What to work on: In the entries that follow, find the line containing "# Adding source link" and the line containing "Source link support allows", then retype exactly the lines from the first through the second, pictures excluded.

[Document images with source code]
■ ■ ■

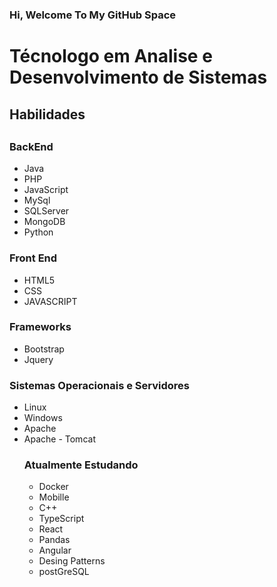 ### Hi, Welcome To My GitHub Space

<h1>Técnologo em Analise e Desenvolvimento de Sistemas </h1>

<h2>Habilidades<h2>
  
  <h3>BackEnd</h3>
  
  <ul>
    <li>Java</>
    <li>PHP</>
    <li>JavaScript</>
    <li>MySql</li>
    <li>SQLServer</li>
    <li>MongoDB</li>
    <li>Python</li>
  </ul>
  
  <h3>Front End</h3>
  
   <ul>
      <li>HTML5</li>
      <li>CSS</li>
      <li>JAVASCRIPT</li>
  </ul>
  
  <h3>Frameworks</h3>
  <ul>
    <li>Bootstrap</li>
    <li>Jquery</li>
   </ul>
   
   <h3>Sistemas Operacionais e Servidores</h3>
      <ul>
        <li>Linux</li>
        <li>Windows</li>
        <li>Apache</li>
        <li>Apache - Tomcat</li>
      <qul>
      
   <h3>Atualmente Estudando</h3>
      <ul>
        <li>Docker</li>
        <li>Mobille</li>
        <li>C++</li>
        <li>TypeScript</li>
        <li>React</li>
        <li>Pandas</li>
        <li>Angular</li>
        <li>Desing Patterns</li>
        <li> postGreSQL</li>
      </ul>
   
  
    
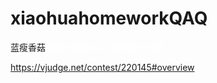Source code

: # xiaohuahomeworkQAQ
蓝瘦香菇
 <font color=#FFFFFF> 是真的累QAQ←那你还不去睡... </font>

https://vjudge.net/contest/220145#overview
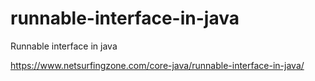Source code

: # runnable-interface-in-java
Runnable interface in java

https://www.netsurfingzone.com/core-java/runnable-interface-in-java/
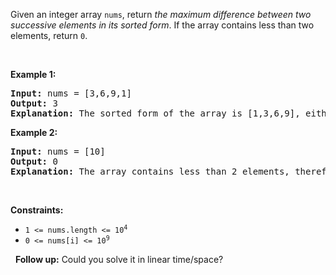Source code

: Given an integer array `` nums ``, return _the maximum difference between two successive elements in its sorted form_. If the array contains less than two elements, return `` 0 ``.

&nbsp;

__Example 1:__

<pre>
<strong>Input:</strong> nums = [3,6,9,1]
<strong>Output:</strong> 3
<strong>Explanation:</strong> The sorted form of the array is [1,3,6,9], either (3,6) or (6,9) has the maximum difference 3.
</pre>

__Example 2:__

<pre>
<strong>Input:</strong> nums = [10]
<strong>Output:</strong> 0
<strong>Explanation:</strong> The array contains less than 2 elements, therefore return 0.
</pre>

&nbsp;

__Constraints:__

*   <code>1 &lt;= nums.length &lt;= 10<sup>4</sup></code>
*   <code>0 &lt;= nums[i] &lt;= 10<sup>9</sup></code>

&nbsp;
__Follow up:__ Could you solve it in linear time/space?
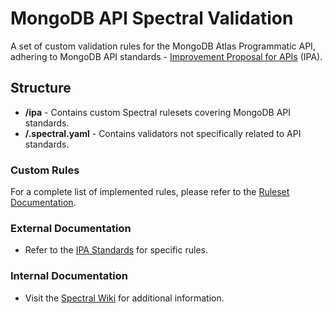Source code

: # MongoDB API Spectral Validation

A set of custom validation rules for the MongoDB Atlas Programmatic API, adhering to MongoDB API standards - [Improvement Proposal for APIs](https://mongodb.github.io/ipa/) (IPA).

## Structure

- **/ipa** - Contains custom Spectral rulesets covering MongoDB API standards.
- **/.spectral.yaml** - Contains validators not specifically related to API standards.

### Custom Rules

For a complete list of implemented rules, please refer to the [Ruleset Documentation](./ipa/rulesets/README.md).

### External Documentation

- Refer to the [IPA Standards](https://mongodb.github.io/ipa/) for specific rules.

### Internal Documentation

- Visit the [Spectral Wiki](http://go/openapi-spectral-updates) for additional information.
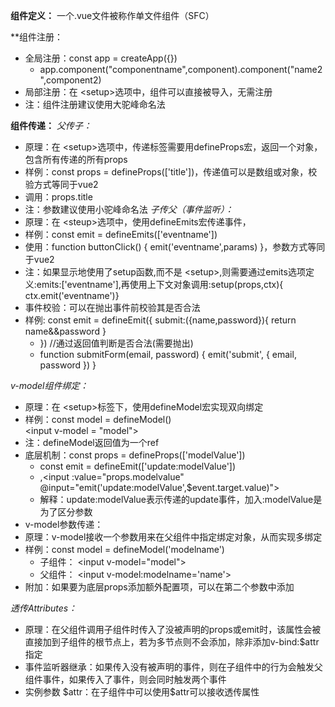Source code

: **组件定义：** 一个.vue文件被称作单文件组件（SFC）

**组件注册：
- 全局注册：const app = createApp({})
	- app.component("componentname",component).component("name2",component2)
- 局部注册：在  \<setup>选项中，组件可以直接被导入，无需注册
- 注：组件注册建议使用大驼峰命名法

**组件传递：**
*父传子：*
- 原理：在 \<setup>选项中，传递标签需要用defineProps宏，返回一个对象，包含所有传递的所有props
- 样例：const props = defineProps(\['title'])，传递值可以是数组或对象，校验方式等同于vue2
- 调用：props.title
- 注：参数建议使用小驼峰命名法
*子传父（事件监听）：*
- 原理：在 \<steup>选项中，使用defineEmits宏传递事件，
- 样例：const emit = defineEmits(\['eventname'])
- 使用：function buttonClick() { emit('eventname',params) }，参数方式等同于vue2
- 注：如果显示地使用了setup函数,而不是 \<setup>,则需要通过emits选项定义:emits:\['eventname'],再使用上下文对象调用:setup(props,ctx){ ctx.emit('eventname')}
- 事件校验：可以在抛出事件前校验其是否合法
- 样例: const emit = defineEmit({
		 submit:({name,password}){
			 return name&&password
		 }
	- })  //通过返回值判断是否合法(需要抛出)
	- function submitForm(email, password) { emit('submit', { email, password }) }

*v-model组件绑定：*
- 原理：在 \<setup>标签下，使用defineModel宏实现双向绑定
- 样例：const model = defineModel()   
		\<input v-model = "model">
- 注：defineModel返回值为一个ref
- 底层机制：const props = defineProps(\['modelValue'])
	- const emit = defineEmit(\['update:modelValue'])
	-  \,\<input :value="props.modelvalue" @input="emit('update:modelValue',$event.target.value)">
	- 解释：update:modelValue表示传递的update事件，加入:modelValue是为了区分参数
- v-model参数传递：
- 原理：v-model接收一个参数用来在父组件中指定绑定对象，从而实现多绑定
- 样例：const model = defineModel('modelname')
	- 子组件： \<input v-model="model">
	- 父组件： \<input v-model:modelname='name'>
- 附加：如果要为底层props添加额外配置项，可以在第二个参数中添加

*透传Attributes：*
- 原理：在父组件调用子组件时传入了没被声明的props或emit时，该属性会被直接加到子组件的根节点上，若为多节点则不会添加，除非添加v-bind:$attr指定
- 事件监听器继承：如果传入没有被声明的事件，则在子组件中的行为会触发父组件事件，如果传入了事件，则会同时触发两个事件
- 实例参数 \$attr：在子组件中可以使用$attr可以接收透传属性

■ ■ ■

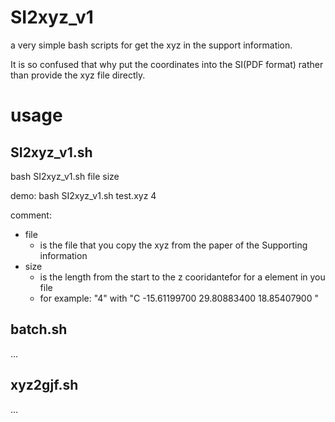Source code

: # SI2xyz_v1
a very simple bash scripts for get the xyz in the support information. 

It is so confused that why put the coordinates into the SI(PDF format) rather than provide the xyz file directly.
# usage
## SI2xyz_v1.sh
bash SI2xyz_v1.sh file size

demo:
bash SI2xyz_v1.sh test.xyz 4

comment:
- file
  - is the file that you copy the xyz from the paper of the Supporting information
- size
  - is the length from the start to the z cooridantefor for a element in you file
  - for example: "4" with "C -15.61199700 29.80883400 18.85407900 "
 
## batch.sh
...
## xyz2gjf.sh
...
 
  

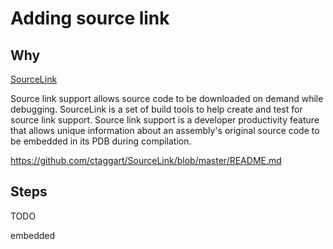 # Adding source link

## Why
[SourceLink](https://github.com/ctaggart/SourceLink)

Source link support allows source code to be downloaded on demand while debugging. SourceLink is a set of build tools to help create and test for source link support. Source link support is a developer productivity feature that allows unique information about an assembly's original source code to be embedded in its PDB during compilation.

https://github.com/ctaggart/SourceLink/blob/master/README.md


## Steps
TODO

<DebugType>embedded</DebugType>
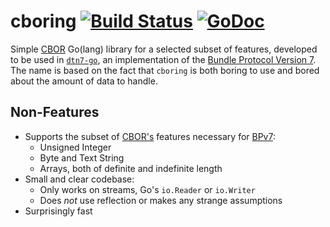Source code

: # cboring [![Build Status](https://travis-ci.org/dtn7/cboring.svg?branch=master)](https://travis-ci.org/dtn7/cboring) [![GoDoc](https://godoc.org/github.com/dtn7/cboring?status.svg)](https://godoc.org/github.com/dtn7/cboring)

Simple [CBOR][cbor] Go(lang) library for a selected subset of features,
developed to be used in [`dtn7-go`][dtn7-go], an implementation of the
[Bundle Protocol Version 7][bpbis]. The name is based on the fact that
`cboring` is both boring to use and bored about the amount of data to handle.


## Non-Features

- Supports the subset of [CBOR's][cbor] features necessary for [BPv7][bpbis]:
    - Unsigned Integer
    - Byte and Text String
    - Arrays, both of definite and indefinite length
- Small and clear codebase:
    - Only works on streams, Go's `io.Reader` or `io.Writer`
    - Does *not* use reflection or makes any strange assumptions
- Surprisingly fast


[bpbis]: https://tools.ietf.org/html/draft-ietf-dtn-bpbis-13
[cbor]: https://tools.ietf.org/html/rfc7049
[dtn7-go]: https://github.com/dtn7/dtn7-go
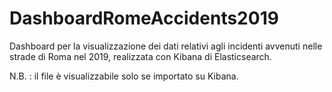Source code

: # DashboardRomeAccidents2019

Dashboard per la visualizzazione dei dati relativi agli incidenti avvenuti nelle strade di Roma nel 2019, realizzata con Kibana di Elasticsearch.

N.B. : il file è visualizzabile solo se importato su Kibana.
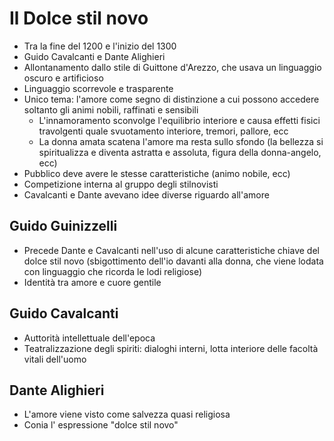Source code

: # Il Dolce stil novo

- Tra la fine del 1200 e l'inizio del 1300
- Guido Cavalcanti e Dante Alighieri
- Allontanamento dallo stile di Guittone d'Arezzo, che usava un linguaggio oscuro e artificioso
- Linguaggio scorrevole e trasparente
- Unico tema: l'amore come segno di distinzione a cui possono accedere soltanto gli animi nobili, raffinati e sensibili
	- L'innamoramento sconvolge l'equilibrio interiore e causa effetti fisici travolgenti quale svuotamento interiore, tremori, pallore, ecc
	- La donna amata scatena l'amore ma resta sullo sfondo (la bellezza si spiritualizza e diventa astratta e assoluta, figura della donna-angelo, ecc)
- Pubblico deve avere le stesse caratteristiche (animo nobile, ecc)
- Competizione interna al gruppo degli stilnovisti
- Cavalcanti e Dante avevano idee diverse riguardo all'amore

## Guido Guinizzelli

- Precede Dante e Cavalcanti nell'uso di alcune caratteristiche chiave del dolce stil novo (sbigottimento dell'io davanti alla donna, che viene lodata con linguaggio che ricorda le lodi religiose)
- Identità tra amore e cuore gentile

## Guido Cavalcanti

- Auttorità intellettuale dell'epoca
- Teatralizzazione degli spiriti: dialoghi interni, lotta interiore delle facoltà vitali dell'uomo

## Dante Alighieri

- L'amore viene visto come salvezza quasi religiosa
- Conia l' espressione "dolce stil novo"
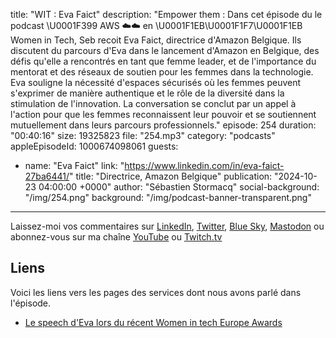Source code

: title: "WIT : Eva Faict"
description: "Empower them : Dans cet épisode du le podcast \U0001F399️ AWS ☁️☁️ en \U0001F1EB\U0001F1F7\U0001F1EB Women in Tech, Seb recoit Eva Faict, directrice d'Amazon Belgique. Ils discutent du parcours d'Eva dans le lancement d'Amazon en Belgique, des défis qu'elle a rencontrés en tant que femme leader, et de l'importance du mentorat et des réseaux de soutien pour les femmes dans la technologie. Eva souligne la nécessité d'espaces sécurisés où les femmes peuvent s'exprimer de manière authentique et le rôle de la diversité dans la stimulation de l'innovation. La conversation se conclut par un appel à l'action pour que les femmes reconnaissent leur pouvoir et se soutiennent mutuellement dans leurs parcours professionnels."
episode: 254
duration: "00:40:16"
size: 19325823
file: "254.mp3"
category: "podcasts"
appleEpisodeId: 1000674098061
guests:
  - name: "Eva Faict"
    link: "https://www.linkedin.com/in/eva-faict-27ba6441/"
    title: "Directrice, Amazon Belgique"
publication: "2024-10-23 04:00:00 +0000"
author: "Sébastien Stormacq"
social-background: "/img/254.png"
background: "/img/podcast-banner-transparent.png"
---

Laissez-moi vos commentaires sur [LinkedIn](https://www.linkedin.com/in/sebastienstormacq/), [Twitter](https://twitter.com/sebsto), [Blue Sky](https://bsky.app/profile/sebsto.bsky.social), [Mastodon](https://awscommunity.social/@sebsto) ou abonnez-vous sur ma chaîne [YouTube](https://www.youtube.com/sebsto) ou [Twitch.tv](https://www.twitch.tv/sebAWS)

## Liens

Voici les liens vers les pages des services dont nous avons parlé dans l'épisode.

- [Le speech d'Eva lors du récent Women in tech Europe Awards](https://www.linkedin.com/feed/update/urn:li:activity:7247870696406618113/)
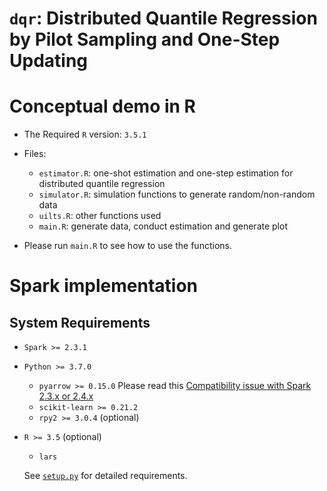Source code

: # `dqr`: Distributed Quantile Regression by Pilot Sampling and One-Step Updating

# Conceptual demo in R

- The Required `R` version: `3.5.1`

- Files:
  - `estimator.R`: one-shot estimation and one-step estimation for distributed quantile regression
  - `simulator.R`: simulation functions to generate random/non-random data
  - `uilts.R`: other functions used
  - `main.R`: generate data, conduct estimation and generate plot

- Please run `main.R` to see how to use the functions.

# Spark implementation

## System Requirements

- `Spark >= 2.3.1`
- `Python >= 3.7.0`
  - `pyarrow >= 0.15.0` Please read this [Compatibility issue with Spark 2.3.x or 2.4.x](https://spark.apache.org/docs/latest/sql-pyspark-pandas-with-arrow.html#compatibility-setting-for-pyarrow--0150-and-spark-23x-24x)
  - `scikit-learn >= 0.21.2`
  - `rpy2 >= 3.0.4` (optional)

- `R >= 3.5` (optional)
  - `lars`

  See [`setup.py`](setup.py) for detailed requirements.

■ ■ ■

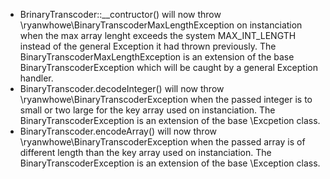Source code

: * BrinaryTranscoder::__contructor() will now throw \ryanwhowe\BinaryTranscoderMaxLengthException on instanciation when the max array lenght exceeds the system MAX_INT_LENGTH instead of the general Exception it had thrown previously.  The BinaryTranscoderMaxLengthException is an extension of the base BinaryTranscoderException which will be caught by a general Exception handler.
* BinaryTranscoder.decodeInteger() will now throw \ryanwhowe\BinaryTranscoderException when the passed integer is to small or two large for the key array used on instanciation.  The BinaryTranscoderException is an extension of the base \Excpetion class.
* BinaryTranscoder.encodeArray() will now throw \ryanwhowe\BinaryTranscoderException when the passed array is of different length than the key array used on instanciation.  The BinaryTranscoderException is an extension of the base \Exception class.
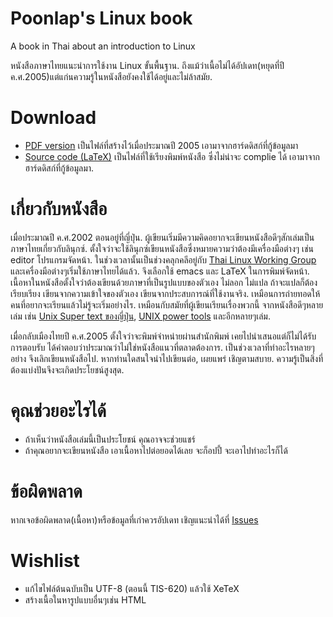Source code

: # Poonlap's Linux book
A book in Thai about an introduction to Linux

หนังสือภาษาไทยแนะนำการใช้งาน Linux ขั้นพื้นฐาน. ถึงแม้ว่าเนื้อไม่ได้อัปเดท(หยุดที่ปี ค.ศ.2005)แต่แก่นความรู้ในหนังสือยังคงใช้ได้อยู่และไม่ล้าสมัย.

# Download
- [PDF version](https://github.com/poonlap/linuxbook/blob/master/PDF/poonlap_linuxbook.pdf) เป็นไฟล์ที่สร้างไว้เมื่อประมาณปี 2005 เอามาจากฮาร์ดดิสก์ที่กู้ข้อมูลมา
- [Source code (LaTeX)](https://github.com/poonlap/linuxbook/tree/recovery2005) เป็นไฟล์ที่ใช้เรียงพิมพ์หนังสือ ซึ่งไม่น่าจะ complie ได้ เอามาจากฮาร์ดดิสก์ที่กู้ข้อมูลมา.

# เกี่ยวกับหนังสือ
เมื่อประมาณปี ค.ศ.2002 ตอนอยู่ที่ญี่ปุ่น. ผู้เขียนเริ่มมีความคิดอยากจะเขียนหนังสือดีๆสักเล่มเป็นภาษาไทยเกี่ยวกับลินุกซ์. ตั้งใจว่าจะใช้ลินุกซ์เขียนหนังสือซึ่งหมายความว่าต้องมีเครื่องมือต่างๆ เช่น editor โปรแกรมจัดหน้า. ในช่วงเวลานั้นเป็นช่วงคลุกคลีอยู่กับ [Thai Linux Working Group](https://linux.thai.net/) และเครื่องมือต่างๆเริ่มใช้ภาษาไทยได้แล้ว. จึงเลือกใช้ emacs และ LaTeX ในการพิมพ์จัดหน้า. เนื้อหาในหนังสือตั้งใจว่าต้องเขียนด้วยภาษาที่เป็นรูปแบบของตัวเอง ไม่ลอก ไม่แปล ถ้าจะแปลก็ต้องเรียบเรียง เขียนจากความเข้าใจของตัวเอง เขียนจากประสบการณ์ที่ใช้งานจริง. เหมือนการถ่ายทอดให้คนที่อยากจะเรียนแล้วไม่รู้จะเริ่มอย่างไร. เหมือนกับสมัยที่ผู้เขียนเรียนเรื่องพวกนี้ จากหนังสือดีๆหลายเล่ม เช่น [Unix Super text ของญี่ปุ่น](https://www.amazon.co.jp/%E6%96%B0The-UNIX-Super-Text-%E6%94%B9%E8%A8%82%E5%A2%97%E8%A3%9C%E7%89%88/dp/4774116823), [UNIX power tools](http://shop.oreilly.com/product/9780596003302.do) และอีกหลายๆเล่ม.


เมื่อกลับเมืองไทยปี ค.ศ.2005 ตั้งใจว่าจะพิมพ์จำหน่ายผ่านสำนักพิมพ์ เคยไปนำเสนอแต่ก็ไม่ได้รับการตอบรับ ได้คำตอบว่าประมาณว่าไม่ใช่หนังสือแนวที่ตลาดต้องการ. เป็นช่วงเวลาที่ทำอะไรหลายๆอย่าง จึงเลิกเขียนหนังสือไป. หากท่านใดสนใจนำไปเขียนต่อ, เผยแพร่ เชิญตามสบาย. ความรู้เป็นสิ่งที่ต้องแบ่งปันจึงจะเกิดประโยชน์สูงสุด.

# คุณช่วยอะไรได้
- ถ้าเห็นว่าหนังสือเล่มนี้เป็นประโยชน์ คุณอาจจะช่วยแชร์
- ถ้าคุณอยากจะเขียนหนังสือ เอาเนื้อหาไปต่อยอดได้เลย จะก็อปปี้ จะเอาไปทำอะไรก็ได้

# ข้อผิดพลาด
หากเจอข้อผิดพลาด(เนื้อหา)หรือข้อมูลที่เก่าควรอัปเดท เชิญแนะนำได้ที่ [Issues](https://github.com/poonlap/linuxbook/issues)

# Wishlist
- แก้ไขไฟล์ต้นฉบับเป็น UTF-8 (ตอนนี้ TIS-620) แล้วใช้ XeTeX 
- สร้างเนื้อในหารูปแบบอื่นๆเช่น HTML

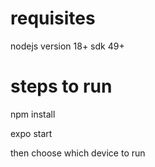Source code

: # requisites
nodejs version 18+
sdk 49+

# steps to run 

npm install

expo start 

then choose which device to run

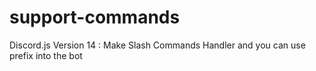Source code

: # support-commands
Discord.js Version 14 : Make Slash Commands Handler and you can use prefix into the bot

■ ■ ■

Reply:
 # Adding source link

## Why
[SourceLink](https://github.com/ctaggart/SourceLink)

Source link support allows source code to be downloaded on demand while debugging. SourceLink is a set of build tools to help create and test for source link support. Source link support is a developer productivity feature that allows unique information about an assembly's original source code to be embedded in its PDB during compilation.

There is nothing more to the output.